In the middle of my childhood wonder / I woke to find myself in a forest / that was - how shall I put it - wild and sombre. Using Dante's Inferno as his model, Agard sends a teenage narrator on a tour of Hell, squired by a fable-spouting Aesop rather than Virgil and encountering not only Charon, Mammon and their traditional like but Einstein and the Furies, here pictured as a street gang. Despite Kitamura's jagged, smudgy black-and-white figures (some of which will be recognizable to contemporary readers), the trek never acquires much emotional or poetic intensity as, unlike Dante, the author seldom names names, finishes up in an abbreviated 13 Cantos and skips over any mention of Lucifer.

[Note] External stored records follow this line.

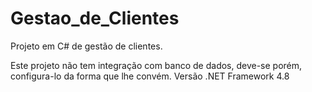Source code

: # Gestao_de_Clientes
Projeto em C# de gestão de clientes. 

Este projeto não tem integração com banco de dados, deve-se porém, configura-lo da forma que lhe convém.
Versão .NET Framework 4.8
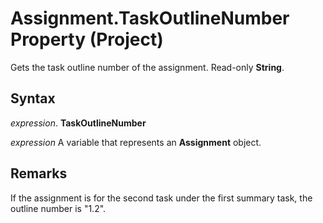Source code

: 
# Assignment.TaskOutlineNumber Property (Project)

Gets the task outline number of the assignment. Read-only  **String**.


## Syntax

 _expression_. **TaskOutlineNumber**

 _expression_ A variable that represents an **Assignment** object.


## Remarks

If the assignment is for the second task under the first summary task, the outline number is "1.2".

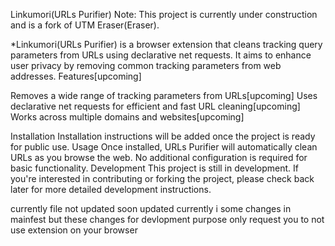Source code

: Linkumori(URLs Purifier)
Note: This project is currently under construction and is a fork of UTM Eraser(Eraser).

*Linkumori(URLs Purifier) is a browser extension that cleans tracking query parameters from URLs using declarative net requests. It aims to enhance user privacy by removing common tracking parameters from web addresses.
Features[upcoming]

Removes a wide range of tracking parameters from URLs[upcoming]
Uses declarative net requests for efficient and fast URL cleaning[upcoming]
Works across multiple domains and websites[upcoming]


Installation
Installation instructions will be added once the project is ready for public use.
Usage
Once installed, URLs Purifier will automatically clean URLs as you browse the web. No additional configuration is required for basic functionality.
Development
This project is still in development. If you're interested in contributing or forking the project, please check back later for more detailed development instructions.

currently file not updated soon updated currently i some changes in mainfest but these changes for devlopment purpose only request you to not use extension on your browser 
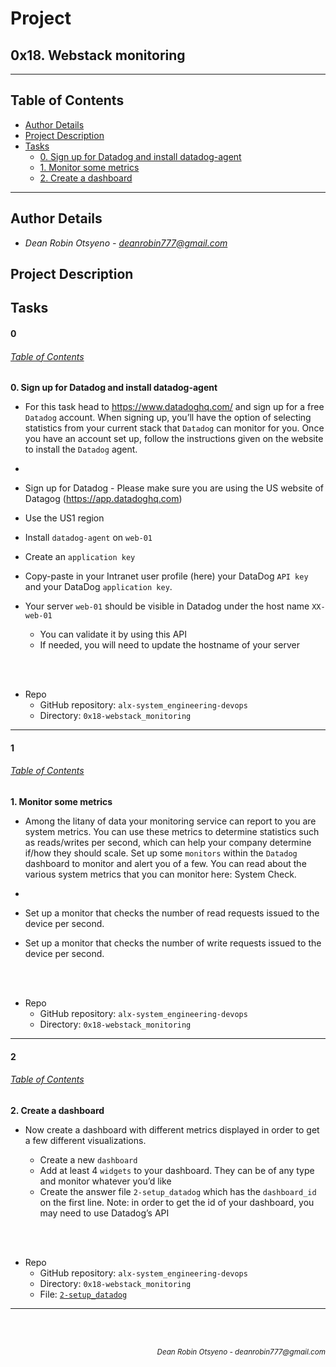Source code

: # Project
## **0x18. Webstack monitoring**
---
## Table of Contents
- [Author Details](#author-details)
- [Project Description](#project-description)
- [Tasks](#tasks)
	- [0. Sign up for Datadog and install datadog-agent](#0)
	- [1. Monitor some metrics](#1)
	- [2. Create a dashboard](#2)
---
## Author Details
- *Dean Robin Otsyeno - deanrobin777@gmail.com*

## Project Description


## Tasks
#### 0
###### [Table of Contents](#table-of-contents)
**0. Sign up for Datadog and install datadog-agent**

- For this task head to https://www.datadoghq.com/ and sign up for a free `Datadog` account. When signing up, you’ll have the option of selecting statistics from your current stack that `Datadog` can monitor for you. Once you have an account set up, follow the instructions given on the website to install the `Datadog` agent. 

- 


   - Sign up for Datadog - Please make sure you are using the US website of Datagog (https://app.datadoghq.com)
   - Use the US1 region
   - Install `datadog-agent` on `web-01`
   - Create an `application key`
   - Copy-paste in your Intranet user profile (here) your DataDog `API key`  and your DataDog `application key`.
   - Your server `web-01` should be visible in Datadog under the host name `XX-web-01`


     - You can validate it by using this API
     - If needed, you will need to update the hostname of your server




<br></br>
- Repo
    - GitHub repository: `alx-system_engineering-devops`
    - Directory: `0x18-webstack_monitoring`
---
#### 1
###### [Table of Contents](#table-of-contents)
**1. Monitor some metrics**

- Among the litany of data your monitoring service can report to you are system metrics. You can use these metrics to determine statistics such as reads/writes per second, which can help your company determine if/how they should scale. Set up some `monitors` within the `Datadog` dashboard to monitor and alert you of a few. You can read about the various system metrics that you can monitor here: System Check.

- 


   - Set up a monitor that checks the number of read requests issued to the device per second.
   - Set up a monitor that checks the number of write requests issued to the device per second.



<br></br>
- Repo
    - GitHub repository: `alx-system_engineering-devops`
    - Directory: `0x18-webstack_monitoring`
---
#### 2
###### [Table of Contents](#table-of-contents)
**2. Create a dashboard**

- Now create a dashboard with different metrics displayed in order to get a few different visualizations.


   - Create a new `dashboard`
   - Add at least 4 `widgets` to your dashboard. They can be of any type and monitor whatever you’d like
   - Create the answer file `2-setup_datadog` which has the `dashboard_id` on the first line. Note: in order to get the id of your dashboard, you may need to use Datadog’s API



<br></br>
- Repo
    - GitHub repository: `alx-system_engineering-devops`
    - Directory: `0x18-webstack_monitoring`
    - File: [`2-setup_datadog`](./2-setup_datadog)
---


<br></br>
<div align="right">
    <sub style="font-style: italic"> Dean Robin Otsyeno - deanrobin777@gmail.com</sub>
</div>
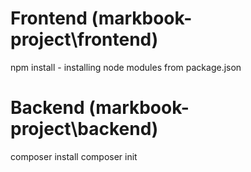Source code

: # Frontend (markbook-project\frontend)

npm install - installing node modules from package.json

# Backend (markbook-project\backend)

composer install
composer init
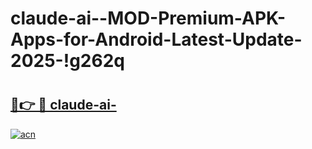 # claude-ai--MOD-Premium-APK-Apps-for-Android-Latest-Update-2025-!g262q

# <h2><a href="https://ase830.esa.edu.pl?title=claude-ai-&ref=g262q">🔗👉 🔴 claude-ai-</a></h2>

[![acn](https://github.com/user-attachments/assets/0f9c940e-d8b0-45ae-aac7-cd30a18b3e1c)](https://ase830.esa.edu.pl?title=claude-ai-&ref=g262q)

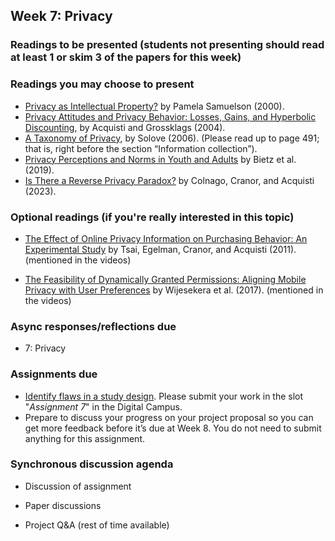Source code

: ## Week 7: Privacy


### Readings to be presented (students not presenting should read at least 1 or skim 3 of the papers for this week) 



### Readings you may choose to present

  - [Privacy as Intellectual Property?](https://people.ischool.berkeley.edu/~pam/papers/privasip_draft.pdf) by Pamela Samuelson (2000).
  - [Privacy Attitudes and Privacy Behavior: Losses, Gains, and Hyperbolic Discounting](https://www.heinz.cmu.edu/~acquisti/papers/acquisti_grossklags_eis_refs.pdf), by Acquisti and Grossklags (2004).
  - [A Taxonomy of Privacy](https://scholarship.law.upenn.edu/cgi/viewcontent.cgi?article=1376&context=penn_law_review), by Solove (2006). (Please read up to page 491; that is, right before the section “Information collection”).
  - [Privacy Perceptions and Norms in Youth and Adults](https://drive.google.com/file/d/1KePIKzlfEZV6zQFYvy0olkbOpbc0YwcH/view?usp=share_link) by Bietz et al. (2019).
  - [Is There a Reverse Privacy Paradox?](https://petsymposium.org/popets/2023/popets-2023-0027.pdf) by Colnago, Cranor, and Acquisti (2023).


### Optional readings (if you're really interested in this topic)

  - [The Effect of Online Privacy Information on Purchasing Behavior: An Experimental Study](https://drive.google.com/file/d/1sQc0A1i7hIZHRggDuvoTl77z8ahaEkyb/view?usp=sharing) by Tsai, Egelman, Cranor, and Acquisti (2011).  (mentioned in the videos)
  
  - [The Feasibility of Dynamically Granted Permissions: Aligning Mobile Privacy with User Preferences](https://arxiv.org/abs/1703.02090) by Wijesekera et al. (2017).  (mentioned in the videos)

### Async responses/reflections due

  - 7: Privacy


### Assignments due

  - [Identify flaws in a study design](/assignments/study-design-flaws.md). Please submit your work in the slot "*Assignment 7*" in the Digital Campus.
  - Prepare to discuss your progress on your project proposal so you can get more feedback before it’s due at Week 8.  You do not need to submit anything for this assignment.


### Synchronous discussion agenda

  - Discussion of assignment

  - Paper discussions

  - Project Q&A (rest of time available)
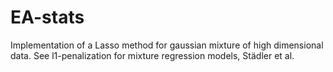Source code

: # EA-stats

Implementation of a Lasso method for gaussian mixture of high dimensional data.
See l1-penalization for mixture regression models, Städler et al.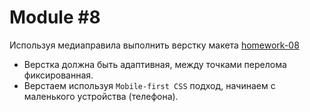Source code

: # Module #8

Используя медиаправила выполнить верстку макета [homework-08](http://fecore.net.ua/psd/homework-08.zip)

- Верстка должна быть адаптивная, между точками перелома фиксированная.
- Верстаем используя `Mobile-first CSS` подход, начинаем с маленького устройства (телефона).
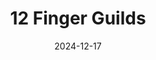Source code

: ---
layout: post
title: "12 Finger Guilds"
date: 2024-12-17
description: "The 12 Finger Guilds of Serambi."
tags: [golden-triangle, factions, sci-fi]
toc: true
visibility: draft  # Options: public, private, draft
--- 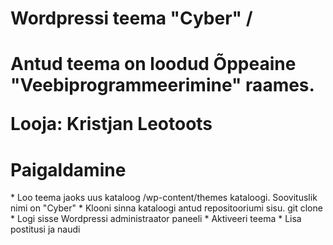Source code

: <h1> Wordpressi teema "Cyber" /<h1>

<p> Antud teema on loodud Õppeaine "Veebiprogrammeerimine" raames. </p>
<p> Looja: Kristjan Leotoots </p>

<h1> Paigaldamine </h1>
* Loo teema jaoks uus kataloog /wp-content/themes kataloogi. Soovituslik nimi on "Cyber"
* Klooni sinna kataloogi antud repositooriumi sisu. git clone <REPO_PATH>
* Logi sisse Wordpressi administraator paneeli
* Aktiveeri teema
* Lisa postitusi ja naudi

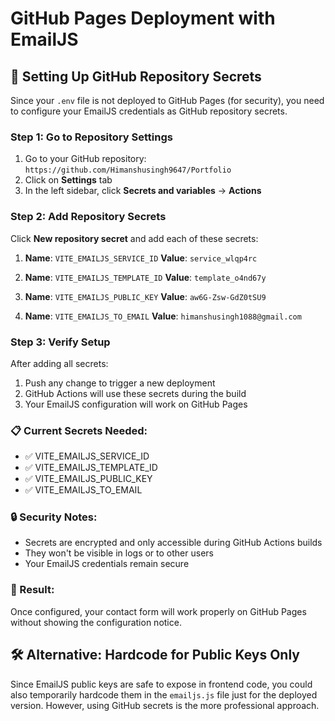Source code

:# GitHub Pages Deployment with EmailJS

## 🚀 Setting Up GitHub Repository Secrets

Since your `.env` file is not deployed to GitHub Pages (for security), you need to configure your EmailJS credentials as GitHub repository secrets.

### Step 1: Go to Repository Settings
1. Go to your GitHub repository: `https://github.com/Himanshusingh9647/Portfolio`
2. Click on **Settings** tab
3. In the left sidebar, click **Secrets and variables** → **Actions**

### Step 2: Add Repository Secrets
Click **New repository secret** and add each of these secrets:

1. **Name**: `VITE_EMAILJS_SERVICE_ID`
   **Value**: `service_wlqp4rc`

2. **Name**: `VITE_EMAILJS_TEMPLATE_ID`
   **Value**: `template_o4nd67y`

3. **Name**: `VITE_EMAILJS_PUBLIC_KEY`
   **Value**: `aw6G-Zsw-GdZ0tSU9`

4. **Name**: `VITE_EMAILJS_TO_EMAIL`
   **Value**: `himanshusingh1088@gmail.com`

### Step 3: Verify Setup
After adding all secrets:
1. Push any change to trigger a new deployment
2. GitHub Actions will use these secrets during the build
3. Your EmailJS configuration will work on GitHub Pages

### 📋 Current Secrets Needed:
- ✅ VITE_EMAILJS_SERVICE_ID
- ✅ VITE_EMAILJS_TEMPLATE_ID  
- ✅ VITE_EMAILJS_PUBLIC_KEY
- ✅ VITE_EMAILJS_TO_EMAIL

### 🔒 Security Notes:
- Secrets are encrypted and only accessible during GitHub Actions builds
- They won't be visible in logs or to other users
- Your EmailJS credentials remain secure

### 🎯 Result:
Once configured, your contact form will work properly on GitHub Pages without showing the configuration notice.

## 🛠️ Alternative: Hardcode for Public Keys Only

Since EmailJS public keys are safe to expose in frontend code, you could also temporarily hardcode them in the `emailjs.js` file just for the deployed version. However, using GitHub secrets is the more professional approach.
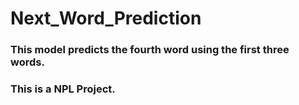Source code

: # Next_Word_Prediction
### This model predicts the fourth word using the first three words.
### This is a NPL Project.
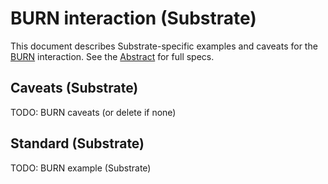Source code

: # BURN interaction (Substrate)

This document describes Substrate-specific examples and caveats for the [BURN](../../abstract/interactions/burn.md) interaction.  See the [Abstract](../../abstract/interactions/burn.md) for full specs.

## Caveats (Substrate)
TODO: BURN caveats (or delete if none)

## Standard (Substrate)
TODO: BURN example (Substrate)
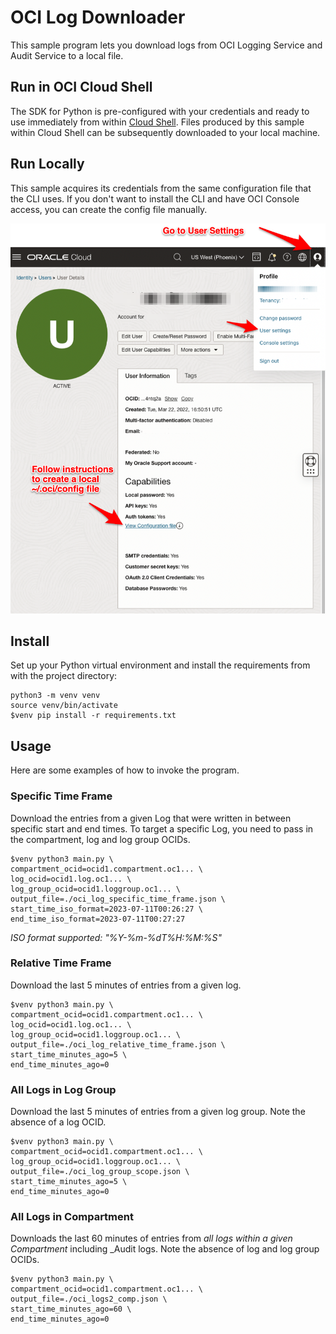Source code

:# OCI Log Downloader

This sample program lets you download logs from OCI Logging Service and Audit Service to a local file.

## Run in OCI Cloud Shell

The SDK for Python is pre-configured with your credentials and ready to use
immediately from within [Cloud Shell](https://docs.oracle.com/en-us/iaas/Content/API/Concepts/cloudshellquickstart_python.htm). 
Files produced by this sample within Cloud Shell can be subsequently downloaded to your local machine.

## Run Locally

This sample acquires its credentials from the same configuration file that the CLI uses.
If you don't want to install the CLI and have OCI Console access, you can create the config file
manually.

![OCI Console](./images/oci.users.configuration.file.png)

## Install

Set up your Python virtual environment and install the requirements from with the project directory:

    python3 -m venv venv
    source venv/bin/activate
    $venv pip install -r requirements.txt

## Usage

Here are some examples of how to invoke the program.

### Specific Time Frame

Download the entries from a given Log that were written in between specific start and end times.
To target a specific Log, you need to pass in the compartment, log and log group OCIDs.


    $venv python3 main.py \
    compartment_ocid=ocid1.compartment.oc1... \
    log_ocid=ocid1.log.oc1... \
    log_group_ocid=ocid1.loggroup.oc1... \
    output_file=./oci_log_specific_time_frame.json \
    start_time_iso_format=2023-07-11T00:26:27 \
    end_time_iso_format=2023-07-11T00:27:27

_ISO format supported: "%Y-%m-%dT%H:%M:%S"_

### Relative Time Frame

Download the last 5 minutes of entries from a given log.

    $venv python3 main.py \
    compartment_ocid=ocid1.compartment.oc1... \
    log_ocid=ocid1.log.oc1... \
    log_group_ocid=ocid1.loggroup.oc1... \
    output_file=./oci_log_relative_time_frame.json \
    start_time_minutes_ago=5 \
    end_time_minutes_ago=0


### All Logs in Log Group

Download the last 5 minutes of entries from a given log group.  Note the
absence of a log OCID.

    $venv python3 main.py \
    compartment_ocid=ocid1.compartment.oc1... \
    log_group_ocid=ocid1.loggroup.oc1... \
    output_file=./oci_log_group_scope.json \
    start_time_minutes_ago=5 \
    end_time_minutes_ago=0


### All Logs in Compartment

Downloads the last 60 minutes of entries from *all logs within a given Compartment* including _Audit logs.
Note the absence of log and log group OCIDs.

    $venv python3 main.py \
    compartment_ocid=ocid1.compartment.oc1... \
    output_file=./oci_logs2_comp.json \
    start_time_minutes_ago=60 \
    end_time_minutes_ago=0

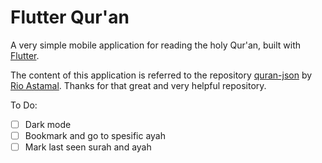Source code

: # Flutter Qur'an

A very simple mobile application for reading the holy Qur'an, built with [Flutter](https://flutter.dev/).

The content of this application is referred to the repository [quran-json](https://github.com/rioastamal/quran-json) by [Rio Astamal](https://github.com/rioastamal). Thanks for that great and very helpful repository.

To Do:

- [ ] Dark mode
- [ ] Bookmark and go to spesific ayah
- [ ] Mark last seen surah and ayah
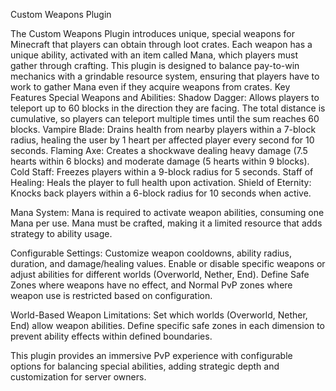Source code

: Custom Weapons Plugin

The Custom Weapons Plugin introduces unique, special weapons for Minecraft that players can obtain through loot crates. Each weapon has a unique ability, activated with an item called Mana, which players must gather through crafting. This plugin is designed to balance pay-to-win mechanics with a grindable resource system, ensuring that players have to work to gather Mana even if they acquire weapons from crates.
Key Features
Special Weapons and Abilities:
        Shadow Dagger: Allows players to teleport up to 60 blocks in the direction they are facing. The total distance is cumulative, so players can teleport multiple times until the sum reaches 60 blocks.
        Vampire Blade: Drains health from nearby players within a 7-block radius, healing the user by 1 heart per affected player every second for 10 seconds.
        Flaming Axe: Creates a shockwave dealing heavy damage (7.5 hearts within 6 blocks) and moderate damage (5 hearts within 9 blocks).
        Cold Staff: Freezes players within a 9-block radius for 5 seconds.
        Staff of Healing: Heals the player to full health upon activation.
        Shield of Eternity: Knocks back players within a 6-block radius for 10 seconds when active.

Mana System:
        Mana is required to activate weapon abilities, consuming one Mana per use. Mana must be crafted, making it a limited resource that adds strategy to ability usage.

Configurable Settings:
        Customize weapon cooldowns, ability radius, duration, and damage/healing values.
        Enable or disable specific weapons or adjust abilities for different worlds (Overworld, Nether, End).
        Define Safe Zones where weapons have no effect, and Normal PvP zones where weapon use is restricted based on configuration.

World-Based Weapon Limitations:
        Set which worlds (Overworld, Nether, End) allow weapon abilities.
        Define specific safe zones in each dimension to prevent ability effects within defined boundaries.

This plugin provides an immersive PvP experience with configurable options for balancing special abilities, adding strategic depth and customization for server owners.
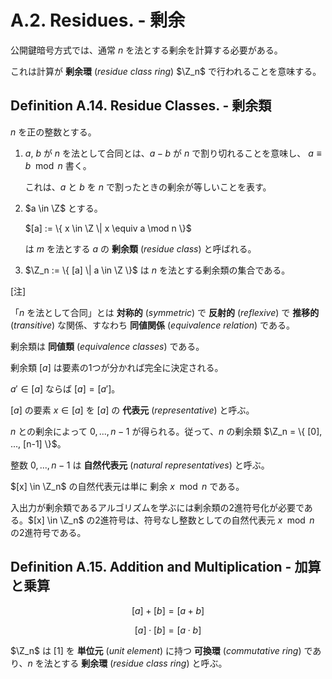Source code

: # A.2. Residues. - 剰余

公開鍵暗号方式では、通常 $n$ を法とする剰余を計算する必要がある。

これは計算が **剰余環** (*residue class ring*) $\Z_n$ で行われることを意味する。

## Definition A.14. Residue Classes. - 剰余類

$n$ を正の整数とする。

1. $a$, $b$ が $n$ を法として合同とは、$a-b$ が $n$ で割り切れることを意味し、 $a \equiv b \mod n$ 書く。

    これは、$a$ と $b$ を $n$ で割ったときの剰余が等しいことを表す。

2. $a \in \Z$ とする。

    $[a] := \{ x \in \Z \| x \equiv a \mod n \}$

    は $m$ を法とする $a$ の **剰余類** (*residue class*) と呼ばれる。

3. $\Z_n := \{ [a] \| a \in \Z \}$ は $n$ を法とする剰余類の集合である。

[注]

「$n$ を法として合同」とは **対称的** (*symmetric*) で **反射的** (*reflexive*) で **推移的** (*transitive*) な関係、すなわち **同値関係** (*equivalence relation*) である。

剰余類は **同値類** (*equivalence classes*) である。

剰余類 $[a]$ は要素の1つが分かれば完全に決定される。

$a' \in [a]$ ならば $[a] = [a']$。

$[a]$ の要素 $x \in [a]$ を $[a]$ の **代表元** (*representative*) と呼ぶ。

$n$ との剰余によって $0, ..., n-1$ が得られる。従って、$n$ の剰余類 $\Z_n = \{ [0], ..., [n-1] \}$。

整数 $0, ..., n-1$ は **自然代表元** (*natural representatives*) と呼ぶ。

$[x] \in \Z_n$ の自然代表元は単に 剰余 $x \mod n$ である。

入出力が剰余類であるアルゴリズムを学ぶには剰余類の2進符号化が必要である。$[x] \in \Z_n$ の2進符号は、符号なし整数としての自然代表元 $x \mod n$ の2進符号である。

## Definition A.15. Addition and Multiplication - 加算と乗算

$$ [a] + [b] = [a+b] $$

$$ [a] \cdot [b] = [a \cdot b] $$

<!-- textlint-disable preset-japanese/no-doubled-joshi -->

$\Z_n$ は $[1]$ を **単位元** (*unit element*) に持つ **可換環** (*commutative ring*) であり、$n$ を法とする **剰余環** (*residue class ring*) と呼ぶ。

<!-- textlint-enable preset-japanese/no-doubled-joshi -->
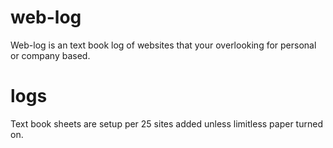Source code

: # web-log
Web-log is an text book log of websites that your 
overlooking for personal or company based. 

# logs 
Text book sheets are setup per 25 sites added unless 
limitless paper turned on. 



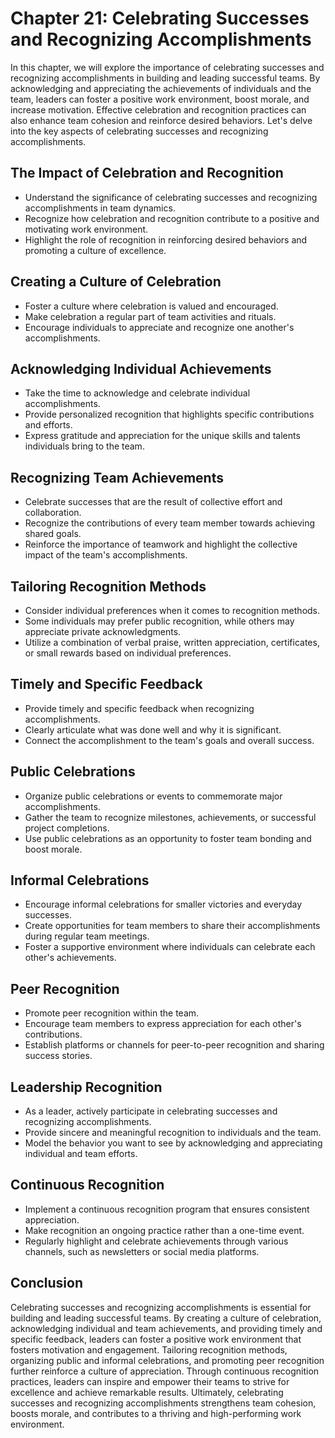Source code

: Chapter 21: Celebrating Successes and Recognizing Accomplishments
=================================================================

In this chapter, we will explore the importance of celebrating successes and recognizing accomplishments in building and leading successful teams. By acknowledging and appreciating the achievements of individuals and the team, leaders can foster a positive work environment, boost morale, and increase motivation. Effective celebration and recognition practices can also enhance team cohesion and reinforce desired behaviors. Let's delve into the key aspects of celebrating successes and recognizing accomplishments.

The Impact of Celebration and Recognition
-----------------------------------------

* Understand the significance of celebrating successes and recognizing accomplishments in team dynamics.
* Recognize how celebration and recognition contribute to a positive and motivating work environment.
* Highlight the role of recognition in reinforcing desired behaviors and promoting a culture of excellence.

Creating a Culture of Celebration
---------------------------------

* Foster a culture where celebration is valued and encouraged.
* Make celebration a regular part of team activities and rituals.
* Encourage individuals to appreciate and recognize one another's accomplishments.

Acknowledging Individual Achievements
-------------------------------------

* Take the time to acknowledge and celebrate individual accomplishments.
* Provide personalized recognition that highlights specific contributions and efforts.
* Express gratitude and appreciation for the unique skills and talents individuals bring to the team.

Recognizing Team Achievements
-----------------------------

* Celebrate successes that are the result of collective effort and collaboration.
* Recognize the contributions of every team member towards achieving shared goals.
* Reinforce the importance of teamwork and highlight the collective impact of the team's accomplishments.

Tailoring Recognition Methods
-----------------------------

* Consider individual preferences when it comes to recognition methods.
* Some individuals may prefer public recognition, while others may appreciate private acknowledgments.
* Utilize a combination of verbal praise, written appreciation, certificates, or small rewards based on individual preferences.

Timely and Specific Feedback
----------------------------

* Provide timely and specific feedback when recognizing accomplishments.
* Clearly articulate what was done well and why it is significant.
* Connect the accomplishment to the team's goals and overall success.

Public Celebrations
-------------------

* Organize public celebrations or events to commemorate major accomplishments.
* Gather the team to recognize milestones, achievements, or successful project completions.
* Use public celebrations as an opportunity to foster team bonding and boost morale.

Informal Celebrations
---------------------

* Encourage informal celebrations for smaller victories and everyday successes.
* Create opportunities for team members to share their accomplishments during regular team meetings.
* Foster a supportive environment where individuals can celebrate each other's achievements.

Peer Recognition
----------------

* Promote peer recognition within the team.
* Encourage team members to express appreciation for each other's contributions.
* Establish platforms or channels for peer-to-peer recognition and sharing success stories.

Leadership Recognition
----------------------

* As a leader, actively participate in celebrating successes and recognizing accomplishments.
* Provide sincere and meaningful recognition to individuals and the team.
* Model the behavior you want to see by acknowledging and appreciating individual and team efforts.

Continuous Recognition
----------------------

* Implement a continuous recognition program that ensures consistent appreciation.
* Make recognition an ongoing practice rather than a one-time event.
* Regularly highlight and celebrate achievements through various channels, such as newsletters or social media platforms.

Conclusion
----------

Celebrating successes and recognizing accomplishments is essential for building and leading successful teams. By creating a culture of celebration, acknowledging individual and team achievements, and providing timely and specific feedback, leaders can foster a positive work environment that fosters motivation and engagement. Tailoring recognition methods, organizing public and informal celebrations, and promoting peer recognition further reinforce a culture of appreciation. Through continuous recognition practices, leaders can inspire and empower their teams to strive for excellence and achieve remarkable results. Ultimately, celebrating successes and recognizing accomplishments strengthens team cohesion, boosts morale, and contributes to a thriving and high-performing work environment.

He also closes by having the narrator hook up with Beatrice (billed by Aesop with a wink as The Good Fairy ) in the library: I danced in the chemistry of her eyes / and I could have chilled out there for ever. Steer readers who can't face the original to Marcus Sanders and Sandow Birk's weirdly campy but grand illustrated rendition, Dante's Divine Comedy (2004). (Poetry. 12-15) (Kirkus Reviews)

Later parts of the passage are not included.